Olivier Maulin : Je suis tombé il y a quelques années sur une édition en fac-similé de revues anarchistes de la Belle époque, des feuilles de choux parfois rédigées à la main et vendues à quelques exemplaires à la sortie des usines. Ces journaux parlaient notamment de quelques expériences « naturiennes » qui se déroulaient dans des communautés anarchistes ayant rompu avec la doxa « progressiste » et « pro-science » du courant anarchiste dominant. Pour ces ouvriers, le progrès tant vanté consistait à travailler quinze heures par jour dans les fumées d’usine pour des cacahouètes. Au lieu d’attendre la révolution qui les libérerait, ils ont préféré appliquer le communisme ici et maintenant dans des communautés qui ont progressivement décidé de se libérer des « faux-besoins » qui les aliénaient. A force de dépouillement, certaines communautés sont devenues végétariennes, puis crudi-végétariennes, puis nudistes. Il y a évidemment dans tout cela une recherche du paradis perdu qui rend cette séquence très belle. Mais il y a aussi dans ces journaux des critiques étonnantes et visionnaires (en est en 1900) des prémisses de la société de consommation ou de la pollution par l’industrie qui faisaient alors passer leurs auteurs pour des hurluberlus. L’étonnant, c’est que ces communautés annonçaient très clairement l’écologie et les mouvements que l’on connaîtra dans les années soixante, mais personne à cette époque n’a jamais fait le lien. J’ai trouvé deux livres seulement qui traitaient de cette question, Les milieux libres de Céline Beaudet (Les éditions libertaires, 2006) et Expériences de vie communautaire anarchiste en France de Tony Legendre (même éditions, même date) dont tu as découvert dans ton article qu’il était en effet une de mes sources… Quand j’ai eu l’idée d’écrire ce roman sur le bocage mayennais, j’ai décidé de faire revivre ce pan oublié de l’histoire populaire en imaginant un couple qui n’avait pas abandonné ce rêve libertaire. Dans la réalité, toutes ces expériences se sont terminées par des échecs… Mais la littérature n’est-elle pas souveraine ?

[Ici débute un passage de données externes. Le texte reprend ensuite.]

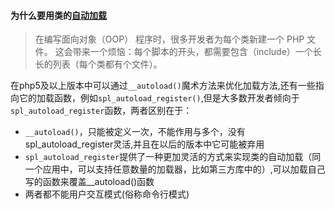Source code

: #### 为什么要用类的[自动加载](http://www.php.net/manual/zh/language.oop5.autoload.php)
> 在编写面向对象（OOP） 程序时，很多开发者为每个类新建一个 PHP 文件。 这会带来一个烦恼：每个脚本的开头，都需要包含（include）一个长长的列表（每个类都有个文件）。

在php5及以上版本中可以通过`__autoload()`魔术方法来优化加载方法,还有一些指向它的加载函数，例如`spl_autoload_register()`,但是大多数开发者倾向于`spl_autoload_register`函数，两者区别在于：
- `__autoload()`，只能被定义一次，不能作用与多个，没有spl_autoload_register灵活,并且在以后的版本中它可能被弃用
- `spl_autoload_register`提供了一种更加灵活的方式来实现类的自动加载（同一个应用中，可以支持任意数量的加载器，比如第三方库中的）,可以加载自己写的函数来覆盖__autoload()函数
- 两者都不能用户交互模式(俗称命令行模式)

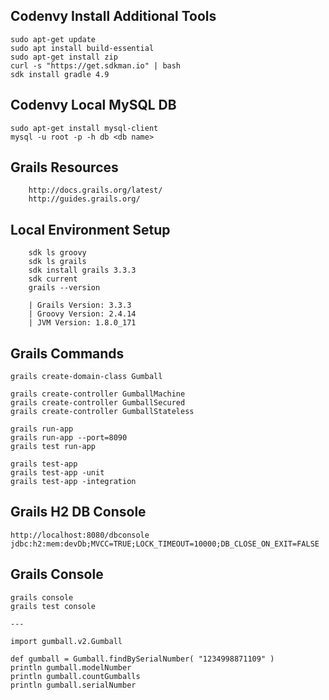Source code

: 
## Codenvy Install Additional Tools

    sudo apt-get update
    sudo apt install build-essential
    sudo apt-get install zip
    curl -s "https://get.sdkman.io" | bash
    sdk install gradle 4.9

## Codenvy Local MySQL DB

    sudo apt-get install mysql-client 
    mysql -u root -p -h db <db name>

## Grails Resources

		http://docs.grails.org/latest/
		http://guides.grails.org/

## Local Environment Setup

		sdk ls groovy
		sdk ls grails
	   	sdk install grails 3.3.3	
	   	sdk current
	   	grails --version
	    
        | Grails Version: 3.3.3
        | Groovy Version: 2.4.14
        | JVM Version: 1.8.0_171
		
	    
## Grails Commands
	 
	grails create-domain-class Gumball
	
	grails create-controller GumballMachine
	grails create-controller GumballSecured
	grails create-controller GumballStateless

	grails run-app
	grails run-app --port=8090
	grails test run-app
	
	grails test-app
	grails test-app -unit
	grails test-app -integration


## Grails H2 DB Console

	http://localhost:8080/dbconsole 
	jdbc:h2:mem:devDb;MVCC=TRUE;LOCK_TIMEOUT=10000;DB_CLOSE_ON_EXIT=FALSE
	

## Grails Console

	grails console
	grails test console

	---
	
	import gumball.v2.Gumball 
	
 	def gumball = Gumball.findBySerialNumber( "1234998871109" )
 	println gumball.modelNumber
 	println gumball.countGumballs
 	println gumball.serialNumber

Le Mague : Quelles difficultés as-tu rencontré pour insérer des personnages anarchistes à la verve passée qui peuvent paraitre désuets à certains et qui causent comme à la Belle Epoque à une toute autre époque : de nos jours ?

Olivier Maulin : si j’ai bien compris ta question, elle a un rapport avec la langue. A vrai dire, je n’ai pas essayé de faire parler mes personnages comme à la Belle Epoque car ils ne vivent pas à la Belle Epoque mais aujourd’hui. Plus généralement, je ne crois pas à la « vraisemblance » en ce qui concerne la langue et les dialogues d’un livre. Le petit peuple de Paris et de ses faubourgs décrit par Céline n’a jamais parlé comme Céline le fait parler et d’ailleurs personne n’a jamais parlé comme Céline fait parler ses personnages, pas même lui ! Je crois qu’un écrivain peut se nourrir à toutes les sources, sans respect pour la vraisemblance sociologique ; son seul souci doit être de créer une langue et un univers propres. Prenons l’exemple du polar : on a d’un côté Simonin qui fait parler ses truands en argot 100% vraisemblable, mais reconnaissons que c’est parfois un peu ch… De l’autre, Ange Bastiani qui ne se préoccupe que d’inventer une langue qui claque, quitte à mettre des mots d’argot toulonnais dans la bouche d’un gangster de Saint-Ouen, sans souci de vérité autre que littéraire. Bref, tout ça pour dire que je fais parler mes personnages comme il me chante !

Le Mague : Tu adores jouer sur les contrastes. Ton personnage de Philippe Berthelot, commercial raté, n’est-ce pas un pléonasme dans toute son acceptation de le présenter ainsi ?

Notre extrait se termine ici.